Back in Washington, D.C., Mulder and Scully meet Agents Miller and Einstein, both younger counterparts to the agents (believer and skeptic) but Miller is more extreme. While Agents Miller and Einstein leave to solve the bombing in Texas, Mulder asks Einstein (instead of Scully due to her recent loss) to meet up with him while Scully meets Miller in Texas.

Mulder and Einstein's relationship starts off rocky due to Einstein's extreme skepticism. Scully and Miller get along well but clash with bigoted Homeland Security agents who try to silence him. The agents try to find a way to communicate with the vegetative bomber. Miller, who had worked with the FBI in Iraq, tries to speak with him in Arabic, while Scully checks his EEG for any subconscious reaction.
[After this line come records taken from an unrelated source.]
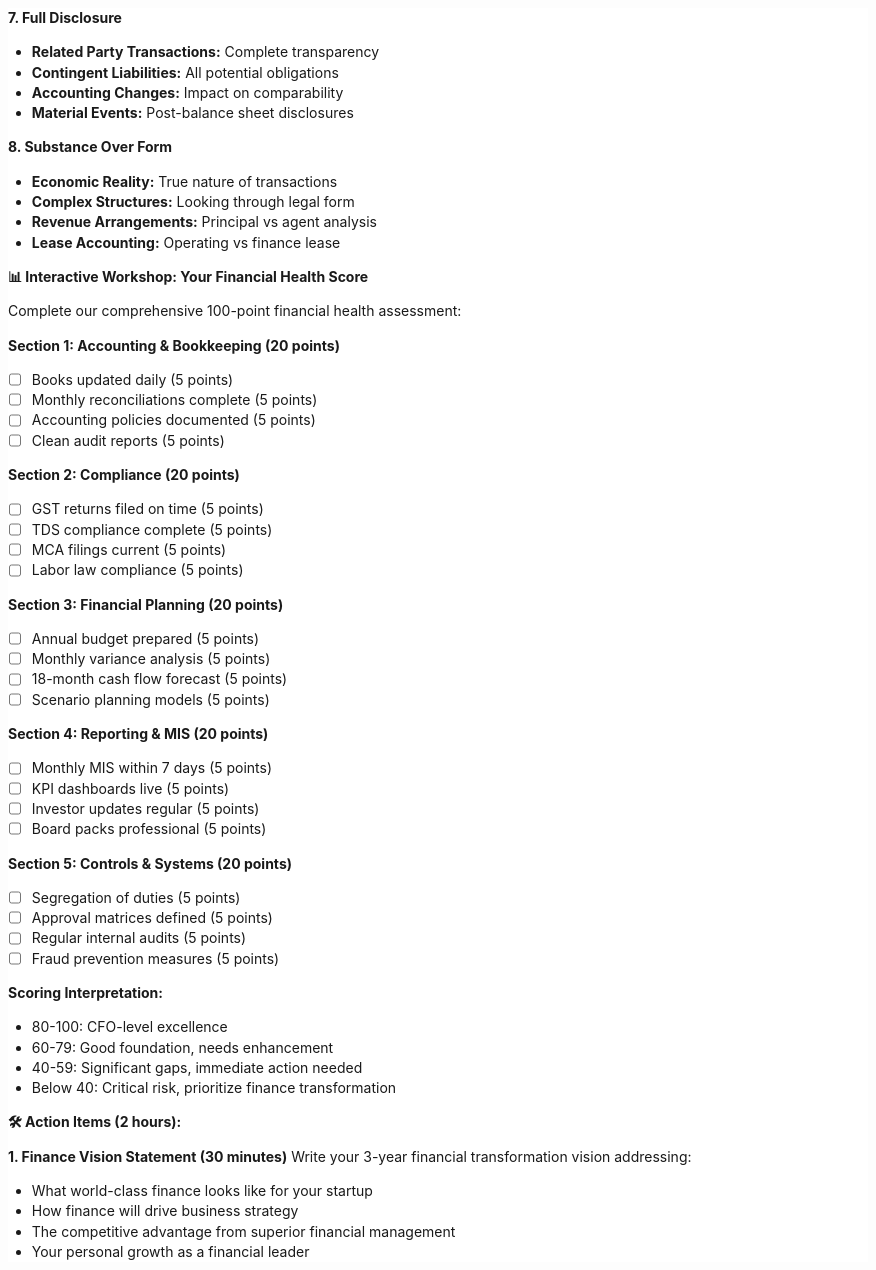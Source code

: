 **7. Full Disclosure**
- **Related Party Transactions:** Complete transparency
- **Contingent Liabilities:** All potential obligations
- **Accounting Changes:** Impact on comparability
- **Material Events:** Post-balance sheet disclosures

**8. Substance Over Form**
- **Economic Reality:** True nature of transactions
- **Complex Structures:** Looking through legal form
- **Revenue Arrangements:** Principal vs agent analysis
- **Lease Accounting:** Operating vs finance lease

**📊 Interactive Workshop: Your Financial Health Score**

Complete our comprehensive 100-point financial health assessment:

**Section 1: Accounting & Bookkeeping (20 points)**
- [ ] Books updated daily (5 points)
- [ ] Monthly reconciliations complete (5 points)
- [ ] Accounting policies documented (5 points)
- [ ] Clean audit reports (5 points)

**Section 2: Compliance (20 points)**
- [ ] GST returns filed on time (5 points)
- [ ] TDS compliance complete (5 points)
- [ ] MCA filings current (5 points)
- [ ] Labor law compliance (5 points)

**Section 3: Financial Planning (20 points)**
- [ ] Annual budget prepared (5 points)
- [ ] Monthly variance analysis (5 points)
- [ ] 18-month cash flow forecast (5 points)
- [ ] Scenario planning models (5 points)

**Section 4: Reporting & MIS (20 points)**
- [ ] Monthly MIS within 7 days (5 points)
- [ ] KPI dashboards live (5 points)
- [ ] Investor updates regular (5 points)
- [ ] Board packs professional (5 points)

**Section 5: Controls & Systems (20 points)**
- [ ] Segregation of duties (5 points)
- [ ] Approval matrices defined (5 points)
- [ ] Regular internal audits (5 points)
- [ ] Fraud prevention measures (5 points)

**Scoring Interpretation:**
- 80-100: CFO-level excellence
- 60-79: Good foundation, needs enhancement
- 40-59: Significant gaps, immediate action needed
- Below 40: Critical risk, prioritize finance transformation

**🛠 Action Items (2 hours):**

**1. Finance Vision Statement (30 minutes)**
Write your 3-year financial transformation vision addressing:
- What world-class finance looks like for your startup
- How finance will drive business strategy
- The competitive advantage from superior financial management
- Your personal growth as a financial leader
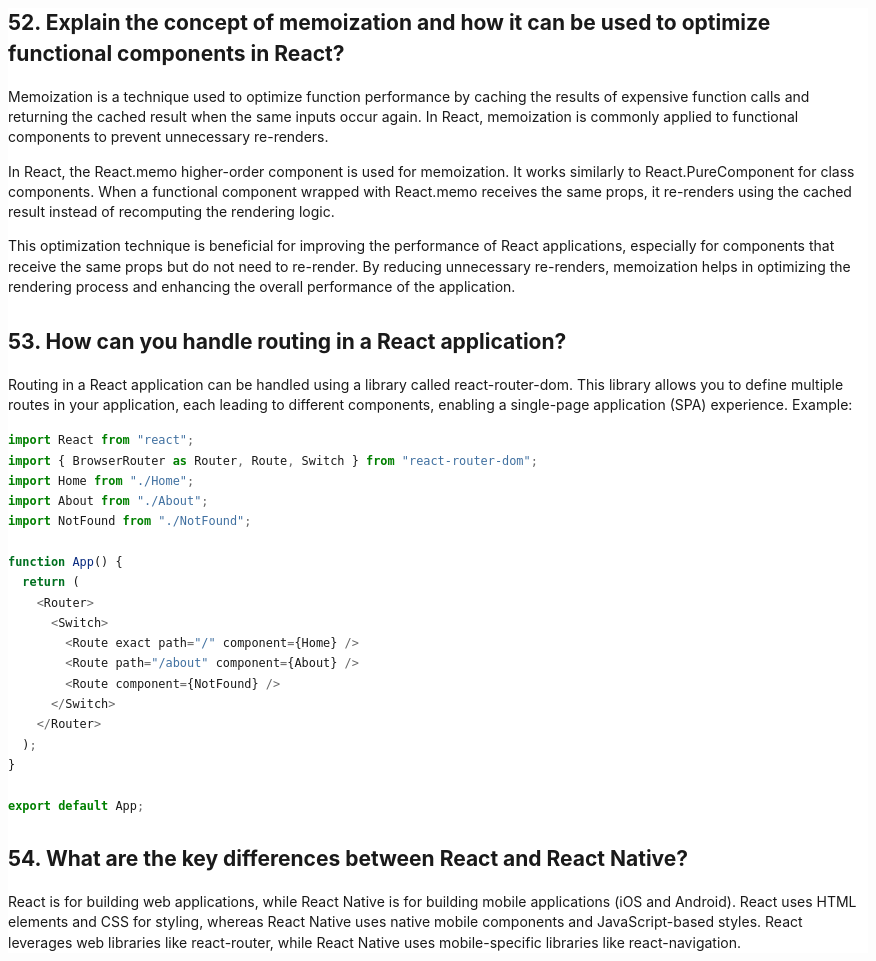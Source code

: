 ## 52. Explain the concept of memoization and how it can be used to optimize functional components in React?

Memoization is a technique used to optimize function performance by caching the results of expensive function calls and returning the cached result when the same inputs occur again. In React, memoization is commonly applied to functional components to prevent unnecessary re-renders.

In React, the React.memo higher-order component is used for memoization. It works similarly to React.PureComponent for class components. When a functional component wrapped with React.memo receives the same props, it re-renders using the cached result instead of recomputing the rendering logic.

This optimization technique is beneficial for improving the performance of React applications, especially for components that receive the same props but do not need to re-render. By reducing unnecessary re-renders, memoization helps in optimizing the rendering process and enhancing the overall performance of the application.

## 53. How can you handle routing in a React application?

Routing in a React application can be handled using a library called react-router-dom. This library allows you to define multiple routes in your application, each leading to different components, enabling a single-page application (SPA) experience.
Example:

```javascript
import React from "react";
import { BrowserRouter as Router, Route, Switch } from "react-router-dom";
import Home from "./Home";
import About from "./About";
import NotFound from "./NotFound";

function App() {
  return (
    <Router>
      <Switch>
        <Route exact path="/" component={Home} />
        <Route path="/about" component={About} />
        <Route component={NotFound} />
      </Switch>
    </Router>
  );
}

export default App;
```

## 54. What are the key differences between React and React Native?

React is for building web applications, while React Native is for building mobile applications (iOS and Android). React uses HTML elements and CSS for styling, whereas React Native uses native mobile components and JavaScript-based styles. React leverages web libraries like react-router, while React Native uses mobile-specific libraries like react-navigation.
Arriving in Texas, Mulder comes up with an idea to communicate with the comatose bomber. Einstein gives Mulder psilocybin mushrooms, making Mulder high. He wanders into a rodeo themed bar where he dances and passes out after seeing The Lone Gunmen amongst the crowd. In his dreams Mulder is on a ship being beaten by the Cigarette Smoking Man. He sees the comatose man in his mother's arms. He speaks to Mulder in Arabic.

Mulder wakes up in a hospital and is scolded by Skinner. Einstein reveals that she had given Mulder a placebo, despite Mulder's objections considering his powerful and profound experience. Mulder later spots the bomber's mother hoping her presence would wake him up. However, the man dies. Agent Miller asks Mulder about his dreams, after trying to remember Mulder says, "Babil al funduq" which turns out to be the name of the hotel where the other bombers are hiding, Babylon Hotel. FBI SWAT agents arrive at the hotel and capture the bombers.

Mulder later questions human nature and their beliefs, but then hears a loud sound of trumpets, suggesting it is the voice of God.

==Casting==
This episode features the return of The Lone Gunmen (portrayed by actors Tom Braidwood, Bruce Harwood and Dean Haglund) which had been announced in July 2015. Since the characters had been killed off in the ninth season, it was unknown how their characters would appear. Chris Carter explained that he would not reference The X-Files season 10 comics where The Lone Gunmen faked their deaths. The Lone Gunmen's appearance was nearly cancelled when casting directors were unable to find Dean Haglund after he moved to Sydney, Australia. Haglund learned of the search from Bruce Harwood at a convention in Connecticut. In the episode, they appear in Mulder's hallucination.

The casting of Lauren Ambrose and Robbie Amell as Agents Einstein and Miller was also announced in July 2015.

Eric Breker, who plays Agent Brem in this episode, previously appeared as several different characters in various episodes, including "Apocrypha", "Demons", "Emily" and "Christmas Carol".

==Reception==
===Ratings===
In its initial broadcast in the United States on February 15, 2016, it received 7.07 million viewers, a decrease in viewership from the previous week of 8.31 million viewers.

===Reviews===
"Babylon" was met with mixed reviews from critics, and was faced with controversy over accusations that the episode was Islamophobic in its negative portrayal of Muslims and Islamic beliefs. On Rotten Tomatoes, the episode received a 69% approval rating and an average score of 6.54/10. The consensus reads: "The sloppy 'Babylon' represents an unfortunate stumble, but Mulder and Scully's interactions still offer fans enough incentive to tune in." Keith Uhlich, writing for Vulture, gave the episode a 4 out of 5 rating and stated that "On first glance, I found the whole affair aggressively unpleasant, but a second viewing snapped me around to overwhelmed admiration. The truth is surely somewhere in between". Zack Handlen of The A.V. Club awarded the episode a "B" and wrote: "Wanting to believe is maybe the most powerful drug there is, and it can work chaos or miracles, or something in between. At its best, "Babylon" is somewhere in between those two poles".